Nascido em 1883 na belíssima Praga, então cidade do Império Austro-Húngaro, Franz Kafka cresceu como judeu ashkenaki. Tal identidade religiosa, étnica, e, portanto, pessoal, fez com que fosse mais adepto ao convívio de seus iguais fluentes em tcheco e alemão (Kafka, também, era esplêndido em ambas as línguas), na repetição de um padrão comportamental típico dos indivíduos portadores daquela mesma cultura, que, no intuito de se autoafirmarem, mantinham contatos restritamente idênticos, mas dentro dos respectivos círculos linguísticos. Podemos crer, numa análise mais historiográfica, e ainda que sabendo ser uma das mais marcantes características do Império Austro-Húngaro a sua enorme diversidade, que tal se revele uma forma de dificultar os constantes pogroms, por meio de um paradoxal poliglotismo, destinado a confundir seus potenciais e eventuais captores.

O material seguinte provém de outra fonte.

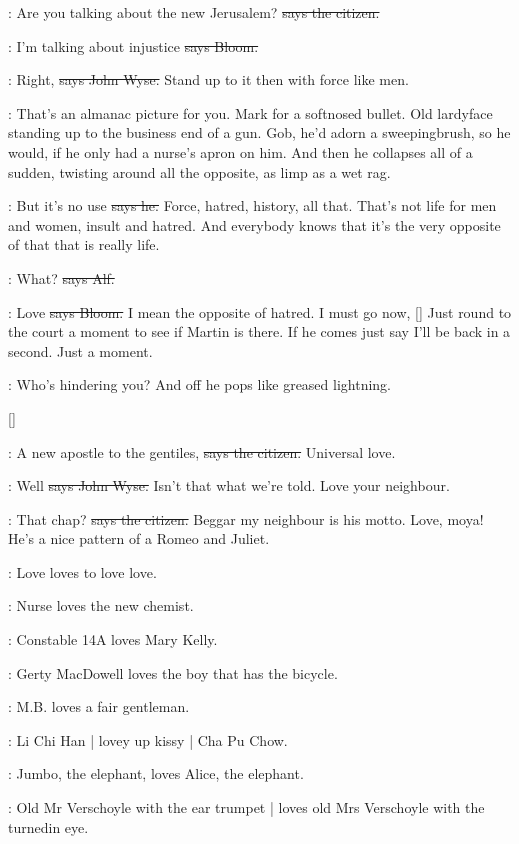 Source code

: \citizen:
Are you talking about the new Jerusalem?
\sout{says the citizen.}

\Bloom:
I'm talking about injustice
\sout{says Bloom.}

\johnwyse:
Right,
\sout{says John Wyse.}
Stand up to it then with force like men.

\Nq:
That's an almanac picture for you.
Mark for a softnosed bullet.
Old lardyface standing up to the business end of a gun.
Gob,
he'd adorn a sweepingbrush,
so he would,
if he only had a nurse's apron on him.
And then he collapses all of a sudden,
twisting around all the opposite,
as limp as a wet rag.%

\Bloom:
But it's no use
\sout{says he.}
Force,
hatred,
history,
all that.
That's not life for men and women,
insult and hatred.
And everybody knows that it's the very opposite of that that is really life.

\bergan:
What?
\sout{says Alf.}

\Bloom:
Love
\sout{says Bloom.}
I mean the opposite of hatred.
I must go now,
[]
Just round to the court a moment to see if Martin is there.
If he comes just say I'll be back in a second.
Just a moment.

\Nq:
Who's hindering you?
And off he pops like greased lightning.

[]

\citizen:
A new apostle to the gentiles,
\sout{says the citizen.}
Universal love.

\johnwyse:
Well
\sout{says John Wyse.}
Isn't that what we're told.
Love your neighbour.

\citizen:
That chap?
\sout{says the citizen.}
Beggar my neighbour is his motto.
Love,
moya!
He's a nice pattern of a Romeo and Juliet.

:
Love loves to love love.

:
Nurse loves the new chemist.

:
Constable 14A loves Mary Kelly.

:
Gerty MacDowell loves the boy that has the bicycle.

:
M.B. loves a fair gentleman.

:
Li Chi Han |
lovey up kissy |
Cha Pu Chow.

:
Jumbo, the elephant,
loves Alice, the elephant.

:
Old Mr Verschoyle with the ear trumpet |
loves old Mrs Verschoyle with the turnedin eye.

O acima descrito pode ser uma das pistas a entendermos o aspecto sombrio de dois de seus maiores livros, que, anteriormente ao seu precoce ocaso em 1924, não concluiu, mas que um grande amigo felizmente publicou: “A Metamorfose” e “O Processo”. É óbvio que a obra de Kafka não aí se esgota, mas esses são os principais romances reveladores de seu íntimo e assustador universo, decorrente do mundo opressor com o qual sempre coexistiu. Kafka foi obrigado a suportar o flagelo da discriminação na sua própria sociedade, com o qual ele e seus iguais tiveram de interagir. E, no fundo, os livros a que me refiro refletem dita angústia.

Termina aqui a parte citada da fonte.